Lorsque, en 2002, j’ai repris la chronique judiciaire, ce fil invisible est devenu plus fort encore. Laurent était de ceux qui avaient tôt goûté à cette drogue des audiences. À 23 ans, tout juste embauché au Monde, son chef de service Philippe Boucher l’avait envoyé couvrir une querelle entre deux associations féministes au tribunal d’instance de Paris. Il fallait voir le sourire de Laurent, ce sourire presque enfantin qui lui échappait lorsqu’il évoquait le souvenir de son quart d’heure flaubertien à cette audience : l’apparition, « au milieu d’une volière mondaine et militante inouïe », de la resplendissante actrice Delphine Seyrig. C’est à lui encore que le journal confia la chronique de l’un des contes les plus noirs de la décennie 1980, l’affaire de cette enjôleuse de 18 ans, Valérie Subra, qui servait d’appât à deux complices à peine plus âgés qu’elle, pour se faire inviter chez de riches hommes affaires, avant de les torturer à mort pour récupérer leur argent. « Ils ont des gueules d’ange bien sympathiques, ils sont trois, propres, l’air ouvert. Ils sont tout cela, mais ils ont assassiné besogneusement, voilà trois ans, deux braves personnes comme l’on se débarrasse d’une corvée nécessaire. » C’est aussi Laurent qui fut chargé de suivre, aux côtés de notre maître à tous, Jean-Marc Théolleyre, le procès de Klaus Barbie, en 1987 à Lyon, puis de couvrir ceux de l’ancien milicien Paul Touvier, en 1994 à Versailles, de Christian Didier, l’assassin du collaborateur René Bousquet en 1995 à Paris. Mais aussi l’affaire du sang contaminé en 1992 – une de celles, confiait-il, qui l’avaient le plus marqué.
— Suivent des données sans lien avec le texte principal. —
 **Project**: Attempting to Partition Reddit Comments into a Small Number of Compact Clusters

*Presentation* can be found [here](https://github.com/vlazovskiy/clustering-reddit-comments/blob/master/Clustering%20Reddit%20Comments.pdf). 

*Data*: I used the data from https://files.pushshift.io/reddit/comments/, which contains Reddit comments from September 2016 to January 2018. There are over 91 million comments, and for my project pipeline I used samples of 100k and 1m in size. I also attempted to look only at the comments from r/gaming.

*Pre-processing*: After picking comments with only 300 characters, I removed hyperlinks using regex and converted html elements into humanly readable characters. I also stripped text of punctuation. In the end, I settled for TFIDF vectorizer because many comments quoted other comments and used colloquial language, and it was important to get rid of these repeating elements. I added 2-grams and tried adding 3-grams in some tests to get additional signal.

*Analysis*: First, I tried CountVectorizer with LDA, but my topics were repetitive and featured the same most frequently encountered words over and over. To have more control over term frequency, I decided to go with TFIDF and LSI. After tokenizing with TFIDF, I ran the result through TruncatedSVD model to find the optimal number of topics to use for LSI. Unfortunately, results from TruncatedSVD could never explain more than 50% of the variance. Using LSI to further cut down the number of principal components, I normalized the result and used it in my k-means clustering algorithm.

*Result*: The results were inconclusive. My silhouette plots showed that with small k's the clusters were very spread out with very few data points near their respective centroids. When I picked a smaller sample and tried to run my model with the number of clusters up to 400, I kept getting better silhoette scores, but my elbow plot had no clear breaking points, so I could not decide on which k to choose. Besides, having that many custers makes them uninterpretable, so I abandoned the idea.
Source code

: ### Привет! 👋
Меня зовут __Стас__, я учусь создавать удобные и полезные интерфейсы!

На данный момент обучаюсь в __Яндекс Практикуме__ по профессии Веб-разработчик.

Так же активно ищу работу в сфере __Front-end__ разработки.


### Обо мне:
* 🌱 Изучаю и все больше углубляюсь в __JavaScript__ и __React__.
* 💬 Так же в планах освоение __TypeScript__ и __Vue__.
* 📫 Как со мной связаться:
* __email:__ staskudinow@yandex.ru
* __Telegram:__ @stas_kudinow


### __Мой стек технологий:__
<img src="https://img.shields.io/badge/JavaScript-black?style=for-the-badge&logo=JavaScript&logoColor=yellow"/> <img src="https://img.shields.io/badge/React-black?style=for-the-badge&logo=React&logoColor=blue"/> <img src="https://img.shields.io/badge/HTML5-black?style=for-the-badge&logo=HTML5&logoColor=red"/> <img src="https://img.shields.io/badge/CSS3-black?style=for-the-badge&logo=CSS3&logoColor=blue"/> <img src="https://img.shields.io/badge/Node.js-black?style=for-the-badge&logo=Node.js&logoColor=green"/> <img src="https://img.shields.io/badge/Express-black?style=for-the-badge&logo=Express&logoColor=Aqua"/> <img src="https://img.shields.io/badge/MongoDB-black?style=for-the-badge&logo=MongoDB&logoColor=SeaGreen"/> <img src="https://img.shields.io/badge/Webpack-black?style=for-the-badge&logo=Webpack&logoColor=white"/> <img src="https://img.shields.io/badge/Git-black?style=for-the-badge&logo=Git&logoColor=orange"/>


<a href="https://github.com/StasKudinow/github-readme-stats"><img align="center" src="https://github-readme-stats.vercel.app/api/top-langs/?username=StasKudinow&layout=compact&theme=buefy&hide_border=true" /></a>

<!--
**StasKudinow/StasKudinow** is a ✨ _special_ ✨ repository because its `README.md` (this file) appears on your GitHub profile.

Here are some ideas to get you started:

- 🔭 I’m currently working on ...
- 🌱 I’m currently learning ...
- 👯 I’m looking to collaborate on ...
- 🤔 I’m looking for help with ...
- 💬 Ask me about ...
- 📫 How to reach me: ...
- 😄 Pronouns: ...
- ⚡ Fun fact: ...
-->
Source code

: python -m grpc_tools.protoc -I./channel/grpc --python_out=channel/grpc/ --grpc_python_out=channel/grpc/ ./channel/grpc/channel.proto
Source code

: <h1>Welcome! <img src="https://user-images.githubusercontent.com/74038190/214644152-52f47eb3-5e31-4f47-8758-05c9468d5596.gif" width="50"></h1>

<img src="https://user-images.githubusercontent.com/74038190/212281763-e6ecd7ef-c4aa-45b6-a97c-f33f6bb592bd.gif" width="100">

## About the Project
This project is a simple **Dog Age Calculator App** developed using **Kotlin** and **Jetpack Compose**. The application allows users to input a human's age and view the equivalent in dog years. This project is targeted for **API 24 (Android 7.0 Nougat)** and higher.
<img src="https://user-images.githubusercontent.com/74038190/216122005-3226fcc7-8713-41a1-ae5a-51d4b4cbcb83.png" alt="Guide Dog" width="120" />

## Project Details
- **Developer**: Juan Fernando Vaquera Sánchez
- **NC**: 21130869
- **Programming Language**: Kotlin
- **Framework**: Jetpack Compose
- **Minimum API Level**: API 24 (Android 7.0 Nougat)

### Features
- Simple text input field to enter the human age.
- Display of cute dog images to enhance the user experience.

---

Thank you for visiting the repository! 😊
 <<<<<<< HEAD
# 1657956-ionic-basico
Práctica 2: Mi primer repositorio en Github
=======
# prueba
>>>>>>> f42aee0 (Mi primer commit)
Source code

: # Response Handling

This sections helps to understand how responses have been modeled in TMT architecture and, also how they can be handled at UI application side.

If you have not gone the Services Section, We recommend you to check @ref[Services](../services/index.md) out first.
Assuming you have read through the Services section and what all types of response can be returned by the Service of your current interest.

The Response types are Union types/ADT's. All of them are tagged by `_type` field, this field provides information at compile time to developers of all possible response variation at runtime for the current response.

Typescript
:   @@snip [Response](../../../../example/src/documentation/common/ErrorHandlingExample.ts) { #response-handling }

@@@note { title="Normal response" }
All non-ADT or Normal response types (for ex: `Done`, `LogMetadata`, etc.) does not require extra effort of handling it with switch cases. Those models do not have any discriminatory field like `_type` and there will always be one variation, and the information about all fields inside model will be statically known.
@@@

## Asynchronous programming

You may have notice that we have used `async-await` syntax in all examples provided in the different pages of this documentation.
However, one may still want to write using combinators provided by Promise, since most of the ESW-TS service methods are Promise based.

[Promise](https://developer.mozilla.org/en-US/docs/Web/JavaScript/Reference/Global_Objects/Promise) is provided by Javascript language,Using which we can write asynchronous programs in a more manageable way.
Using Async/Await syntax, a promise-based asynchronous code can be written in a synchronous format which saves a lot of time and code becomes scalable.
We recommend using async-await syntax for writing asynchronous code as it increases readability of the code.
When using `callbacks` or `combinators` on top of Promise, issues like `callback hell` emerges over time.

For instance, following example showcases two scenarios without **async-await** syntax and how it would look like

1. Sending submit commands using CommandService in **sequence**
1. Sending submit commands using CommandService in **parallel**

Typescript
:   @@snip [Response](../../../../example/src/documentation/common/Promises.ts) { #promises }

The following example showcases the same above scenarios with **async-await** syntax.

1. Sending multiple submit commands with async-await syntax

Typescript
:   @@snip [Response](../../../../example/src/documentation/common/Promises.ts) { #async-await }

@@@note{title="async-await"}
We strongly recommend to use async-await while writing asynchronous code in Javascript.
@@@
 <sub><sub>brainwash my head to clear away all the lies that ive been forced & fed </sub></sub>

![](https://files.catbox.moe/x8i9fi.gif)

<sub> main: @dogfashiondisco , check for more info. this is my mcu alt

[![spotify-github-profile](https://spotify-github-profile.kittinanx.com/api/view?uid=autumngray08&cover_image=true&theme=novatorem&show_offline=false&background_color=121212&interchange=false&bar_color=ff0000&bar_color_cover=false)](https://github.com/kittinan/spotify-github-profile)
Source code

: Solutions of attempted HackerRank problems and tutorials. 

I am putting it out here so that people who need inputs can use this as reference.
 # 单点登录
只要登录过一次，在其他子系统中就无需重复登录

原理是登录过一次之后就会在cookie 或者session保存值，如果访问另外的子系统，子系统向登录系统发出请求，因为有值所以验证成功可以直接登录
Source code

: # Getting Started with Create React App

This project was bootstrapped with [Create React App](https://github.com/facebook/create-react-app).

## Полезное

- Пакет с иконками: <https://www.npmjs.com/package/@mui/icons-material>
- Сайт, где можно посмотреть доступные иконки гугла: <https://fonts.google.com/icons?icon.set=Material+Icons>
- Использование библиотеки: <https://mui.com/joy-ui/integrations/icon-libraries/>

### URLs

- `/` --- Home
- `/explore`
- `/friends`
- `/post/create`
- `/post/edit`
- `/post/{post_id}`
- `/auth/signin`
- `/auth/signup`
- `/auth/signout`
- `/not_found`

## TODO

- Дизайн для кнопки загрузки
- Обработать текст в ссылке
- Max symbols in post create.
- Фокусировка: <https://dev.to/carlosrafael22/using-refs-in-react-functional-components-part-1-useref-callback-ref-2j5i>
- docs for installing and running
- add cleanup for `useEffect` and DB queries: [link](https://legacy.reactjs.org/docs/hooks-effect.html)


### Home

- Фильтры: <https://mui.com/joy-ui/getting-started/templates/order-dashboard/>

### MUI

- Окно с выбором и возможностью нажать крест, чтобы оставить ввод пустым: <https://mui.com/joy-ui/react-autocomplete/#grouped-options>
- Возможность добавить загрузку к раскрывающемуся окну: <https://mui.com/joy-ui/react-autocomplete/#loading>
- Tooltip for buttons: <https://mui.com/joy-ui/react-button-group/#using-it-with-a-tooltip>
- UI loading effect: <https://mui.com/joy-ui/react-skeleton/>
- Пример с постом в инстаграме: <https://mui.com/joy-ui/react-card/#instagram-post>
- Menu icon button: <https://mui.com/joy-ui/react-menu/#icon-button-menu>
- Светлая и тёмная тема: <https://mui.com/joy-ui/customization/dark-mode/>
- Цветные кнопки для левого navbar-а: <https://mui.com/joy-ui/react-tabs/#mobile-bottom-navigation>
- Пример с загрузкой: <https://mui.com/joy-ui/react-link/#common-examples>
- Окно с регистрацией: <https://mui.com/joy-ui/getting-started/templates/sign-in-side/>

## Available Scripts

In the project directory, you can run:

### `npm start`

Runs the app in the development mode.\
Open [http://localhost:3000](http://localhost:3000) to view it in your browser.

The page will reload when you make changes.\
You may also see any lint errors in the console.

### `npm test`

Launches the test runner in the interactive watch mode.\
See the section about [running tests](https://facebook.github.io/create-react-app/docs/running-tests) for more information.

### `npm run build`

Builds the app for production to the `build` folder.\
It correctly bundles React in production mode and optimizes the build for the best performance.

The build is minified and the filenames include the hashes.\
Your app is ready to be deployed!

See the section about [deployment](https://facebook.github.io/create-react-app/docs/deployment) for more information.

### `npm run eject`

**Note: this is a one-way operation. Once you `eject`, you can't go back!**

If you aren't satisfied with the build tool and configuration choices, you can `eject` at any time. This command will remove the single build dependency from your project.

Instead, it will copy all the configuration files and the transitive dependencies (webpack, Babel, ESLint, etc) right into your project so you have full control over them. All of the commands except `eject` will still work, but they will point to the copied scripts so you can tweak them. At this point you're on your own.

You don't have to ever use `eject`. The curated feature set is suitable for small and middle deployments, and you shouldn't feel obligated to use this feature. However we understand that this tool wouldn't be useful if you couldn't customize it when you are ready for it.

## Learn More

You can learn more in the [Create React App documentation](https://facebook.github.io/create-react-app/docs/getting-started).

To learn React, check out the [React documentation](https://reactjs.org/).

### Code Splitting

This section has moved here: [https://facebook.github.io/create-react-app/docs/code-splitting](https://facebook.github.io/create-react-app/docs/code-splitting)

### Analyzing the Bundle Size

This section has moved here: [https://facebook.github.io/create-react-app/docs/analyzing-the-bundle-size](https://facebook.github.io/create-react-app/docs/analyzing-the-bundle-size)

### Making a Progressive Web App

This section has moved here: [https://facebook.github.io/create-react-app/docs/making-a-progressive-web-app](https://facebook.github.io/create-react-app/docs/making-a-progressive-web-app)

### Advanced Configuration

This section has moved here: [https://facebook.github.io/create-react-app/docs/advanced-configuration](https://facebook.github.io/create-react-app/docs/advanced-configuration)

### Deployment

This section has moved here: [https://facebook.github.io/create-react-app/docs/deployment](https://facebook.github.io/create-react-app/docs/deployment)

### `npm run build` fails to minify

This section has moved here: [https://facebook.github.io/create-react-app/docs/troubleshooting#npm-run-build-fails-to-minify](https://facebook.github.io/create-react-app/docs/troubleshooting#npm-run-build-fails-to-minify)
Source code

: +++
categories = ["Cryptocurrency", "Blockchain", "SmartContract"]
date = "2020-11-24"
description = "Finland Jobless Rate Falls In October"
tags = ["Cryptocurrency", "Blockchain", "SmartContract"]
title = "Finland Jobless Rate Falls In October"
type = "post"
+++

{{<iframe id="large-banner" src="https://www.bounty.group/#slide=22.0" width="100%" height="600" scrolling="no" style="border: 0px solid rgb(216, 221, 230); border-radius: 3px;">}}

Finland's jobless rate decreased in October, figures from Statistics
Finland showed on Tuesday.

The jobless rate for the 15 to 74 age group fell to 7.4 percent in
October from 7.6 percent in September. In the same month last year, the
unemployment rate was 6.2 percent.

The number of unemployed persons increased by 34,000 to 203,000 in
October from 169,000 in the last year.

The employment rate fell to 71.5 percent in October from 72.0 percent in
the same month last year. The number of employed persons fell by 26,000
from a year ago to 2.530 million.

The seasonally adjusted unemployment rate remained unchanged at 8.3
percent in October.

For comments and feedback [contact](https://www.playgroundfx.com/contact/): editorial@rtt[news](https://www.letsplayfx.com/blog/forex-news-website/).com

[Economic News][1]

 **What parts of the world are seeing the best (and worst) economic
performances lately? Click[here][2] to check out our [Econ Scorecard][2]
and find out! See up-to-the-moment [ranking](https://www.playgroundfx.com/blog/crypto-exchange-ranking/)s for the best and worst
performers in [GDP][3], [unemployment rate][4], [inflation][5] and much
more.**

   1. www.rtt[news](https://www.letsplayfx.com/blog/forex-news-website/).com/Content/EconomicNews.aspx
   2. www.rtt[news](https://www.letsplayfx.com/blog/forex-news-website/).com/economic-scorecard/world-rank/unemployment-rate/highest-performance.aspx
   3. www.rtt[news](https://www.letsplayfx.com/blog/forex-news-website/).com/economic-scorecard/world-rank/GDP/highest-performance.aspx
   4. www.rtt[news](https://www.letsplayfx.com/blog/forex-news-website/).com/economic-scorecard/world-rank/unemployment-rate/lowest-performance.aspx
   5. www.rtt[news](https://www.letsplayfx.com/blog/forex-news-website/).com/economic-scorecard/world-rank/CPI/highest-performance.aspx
Je me souviens de son émotion, lorsqu’en 2012, pour le recueil Les Grands Procès du Monde paru aux Arènes, nous exhumions une à une ces pépites de chroniques judiciaires des archives du journal. Laurent avait la mémoire vive de ces heures passées « assis inconfortablement sur un banc étroit, à observer les coulisses de son temps », qui constituaient, disait-il, ses meilleurs moments professionnels. « On court après une vérité judiciaire, on s’en approche, on s’en éloigne… Les impressions changent au fil de la journée, les convictions s’estompent, les doutes assaillent les certitudes. Puis il faut passer des tensions du prétoire à la solitude du bureau », écrivait-il dans la préface. De cette tradition du journal, à laquelle il a pris une si belle part, il n’était pas le gardien, mais le plus élégant des passeurs. Merci Laurent.